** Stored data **

+++++

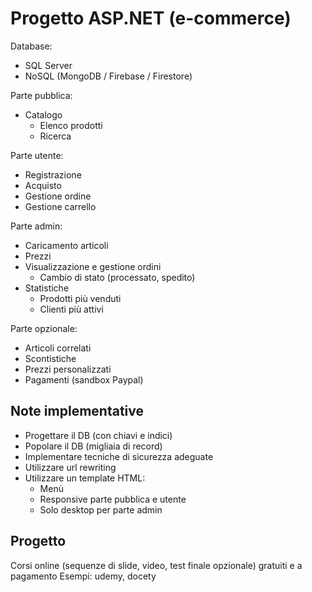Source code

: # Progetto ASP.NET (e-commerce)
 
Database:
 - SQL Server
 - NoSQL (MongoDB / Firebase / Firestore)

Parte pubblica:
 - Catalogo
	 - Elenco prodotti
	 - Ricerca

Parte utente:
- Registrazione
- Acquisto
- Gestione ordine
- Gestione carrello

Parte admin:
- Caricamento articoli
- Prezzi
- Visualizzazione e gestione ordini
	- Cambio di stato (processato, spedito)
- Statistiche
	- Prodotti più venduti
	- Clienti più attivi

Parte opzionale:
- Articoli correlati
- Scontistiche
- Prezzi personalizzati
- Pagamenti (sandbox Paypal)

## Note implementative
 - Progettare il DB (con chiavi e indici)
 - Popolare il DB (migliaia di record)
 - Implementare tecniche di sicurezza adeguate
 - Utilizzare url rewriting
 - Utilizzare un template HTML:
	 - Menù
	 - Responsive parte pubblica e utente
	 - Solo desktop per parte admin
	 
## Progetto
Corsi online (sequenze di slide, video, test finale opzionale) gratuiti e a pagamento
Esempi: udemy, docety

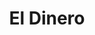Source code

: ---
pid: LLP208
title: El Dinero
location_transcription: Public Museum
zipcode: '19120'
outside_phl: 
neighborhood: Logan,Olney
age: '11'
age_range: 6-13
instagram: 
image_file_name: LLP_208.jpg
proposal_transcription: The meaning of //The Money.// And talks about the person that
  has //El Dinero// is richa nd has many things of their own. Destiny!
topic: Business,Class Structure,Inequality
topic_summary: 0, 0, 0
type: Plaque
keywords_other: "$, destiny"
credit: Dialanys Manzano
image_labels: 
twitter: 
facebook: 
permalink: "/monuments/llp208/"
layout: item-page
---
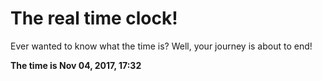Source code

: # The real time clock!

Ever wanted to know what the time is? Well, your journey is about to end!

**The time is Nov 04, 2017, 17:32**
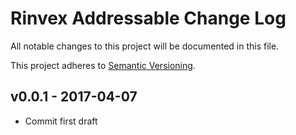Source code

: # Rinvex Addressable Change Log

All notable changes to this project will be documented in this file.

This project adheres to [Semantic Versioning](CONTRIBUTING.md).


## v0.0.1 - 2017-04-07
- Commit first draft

+++++

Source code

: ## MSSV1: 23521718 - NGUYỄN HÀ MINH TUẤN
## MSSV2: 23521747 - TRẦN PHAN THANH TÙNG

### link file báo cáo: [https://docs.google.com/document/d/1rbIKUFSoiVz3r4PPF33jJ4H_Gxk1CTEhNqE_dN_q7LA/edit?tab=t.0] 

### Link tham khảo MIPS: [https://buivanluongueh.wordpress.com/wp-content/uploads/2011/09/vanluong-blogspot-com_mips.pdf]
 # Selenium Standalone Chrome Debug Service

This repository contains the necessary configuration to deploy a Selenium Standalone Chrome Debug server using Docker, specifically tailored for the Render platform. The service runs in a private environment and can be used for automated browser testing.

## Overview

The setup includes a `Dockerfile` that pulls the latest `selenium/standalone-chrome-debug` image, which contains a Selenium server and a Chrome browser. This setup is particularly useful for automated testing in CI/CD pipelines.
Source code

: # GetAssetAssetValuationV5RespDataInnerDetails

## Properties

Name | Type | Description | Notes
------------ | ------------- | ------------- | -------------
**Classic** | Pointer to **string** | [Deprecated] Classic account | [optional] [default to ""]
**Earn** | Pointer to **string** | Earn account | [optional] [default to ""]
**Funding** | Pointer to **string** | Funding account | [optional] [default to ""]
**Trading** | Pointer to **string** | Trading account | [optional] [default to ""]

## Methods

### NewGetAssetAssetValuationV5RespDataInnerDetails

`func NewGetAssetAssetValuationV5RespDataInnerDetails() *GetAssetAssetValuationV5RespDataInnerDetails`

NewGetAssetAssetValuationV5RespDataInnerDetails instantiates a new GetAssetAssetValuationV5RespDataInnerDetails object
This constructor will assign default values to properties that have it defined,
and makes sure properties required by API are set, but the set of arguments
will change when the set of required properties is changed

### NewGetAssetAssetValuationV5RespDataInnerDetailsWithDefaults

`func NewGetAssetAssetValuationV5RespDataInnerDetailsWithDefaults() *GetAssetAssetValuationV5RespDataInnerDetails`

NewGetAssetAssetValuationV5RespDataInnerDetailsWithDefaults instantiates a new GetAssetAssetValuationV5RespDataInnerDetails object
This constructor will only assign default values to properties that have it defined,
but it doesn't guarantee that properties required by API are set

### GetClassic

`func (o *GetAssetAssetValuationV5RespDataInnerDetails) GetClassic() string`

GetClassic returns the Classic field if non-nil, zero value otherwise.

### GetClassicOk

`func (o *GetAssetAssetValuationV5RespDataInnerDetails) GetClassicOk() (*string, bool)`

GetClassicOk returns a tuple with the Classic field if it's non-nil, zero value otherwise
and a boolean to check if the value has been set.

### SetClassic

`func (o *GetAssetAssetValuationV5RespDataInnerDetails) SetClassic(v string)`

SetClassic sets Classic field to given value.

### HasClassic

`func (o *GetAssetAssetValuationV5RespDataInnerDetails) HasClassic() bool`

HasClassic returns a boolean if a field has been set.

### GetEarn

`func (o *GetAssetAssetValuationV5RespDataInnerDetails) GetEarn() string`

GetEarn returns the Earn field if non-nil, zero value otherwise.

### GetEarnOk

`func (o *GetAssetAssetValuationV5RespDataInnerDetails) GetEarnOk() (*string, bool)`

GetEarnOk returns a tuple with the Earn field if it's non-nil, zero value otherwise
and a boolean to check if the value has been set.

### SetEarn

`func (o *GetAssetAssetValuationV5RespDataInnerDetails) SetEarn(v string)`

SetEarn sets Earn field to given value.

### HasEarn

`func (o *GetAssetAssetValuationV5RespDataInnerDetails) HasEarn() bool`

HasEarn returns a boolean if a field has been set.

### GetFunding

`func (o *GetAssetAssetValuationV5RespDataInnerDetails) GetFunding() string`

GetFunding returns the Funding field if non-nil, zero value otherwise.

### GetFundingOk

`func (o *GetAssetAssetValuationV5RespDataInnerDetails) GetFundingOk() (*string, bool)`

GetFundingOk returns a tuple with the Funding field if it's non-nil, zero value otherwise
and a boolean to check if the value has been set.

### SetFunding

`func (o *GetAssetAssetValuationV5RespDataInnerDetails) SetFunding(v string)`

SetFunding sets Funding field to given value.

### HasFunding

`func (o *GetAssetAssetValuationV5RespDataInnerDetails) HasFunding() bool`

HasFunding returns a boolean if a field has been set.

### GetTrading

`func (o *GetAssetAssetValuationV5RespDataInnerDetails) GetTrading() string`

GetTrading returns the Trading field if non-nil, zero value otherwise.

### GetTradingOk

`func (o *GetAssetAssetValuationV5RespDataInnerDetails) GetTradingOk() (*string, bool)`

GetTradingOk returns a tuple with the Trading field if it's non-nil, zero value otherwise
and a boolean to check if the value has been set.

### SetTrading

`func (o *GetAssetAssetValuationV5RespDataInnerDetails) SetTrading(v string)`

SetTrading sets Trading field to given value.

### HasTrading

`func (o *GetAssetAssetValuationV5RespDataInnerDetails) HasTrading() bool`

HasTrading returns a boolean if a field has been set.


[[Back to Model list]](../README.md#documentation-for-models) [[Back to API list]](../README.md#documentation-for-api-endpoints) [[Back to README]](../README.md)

+++++

** To do **
Find the line with "SetEarn sets Earn field to given value." in the entries above. Retype it and each line after it, exactly, through the line with "(o *GetAssetAssetValuationV5RespDataInnerDetails) GetTrading()", and stop there.

** Response **
SetEarn sets Earn field to given value.

### HasEarn

`func (o *GetAssetAssetValuationV5RespDataInnerDetails) HasEarn() bool`

HasEarn returns a boolean if a field has been set.

### GetFunding

`func (o *GetAssetAssetValuationV5RespDataInnerDetails) GetFunding() string`

GetFunding returns the Funding field if non-nil, zero value otherwise.

### GetFundingOk

`func (o *GetAssetAssetValuationV5RespDataInnerDetails) GetFundingOk() (*string, bool)`

GetFundingOk returns a tuple with the Funding field if it's non-nil, zero value otherwise
and a boolean to check if the value has been set.

### SetFunding

`func (o *GetAssetAssetValuationV5RespDataInnerDetails) SetFunding(v string)`

SetFunding sets Funding field to given value.

### HasFunding

`func (o *GetAssetAssetValuationV5RespDataInnerDetails) HasFunding() bool`

HasFunding returns a boolean if a field has been set.

### GetTrading

`func (o *GetAssetAssetValuationV5RespDataInnerDetails) GetTrading() string`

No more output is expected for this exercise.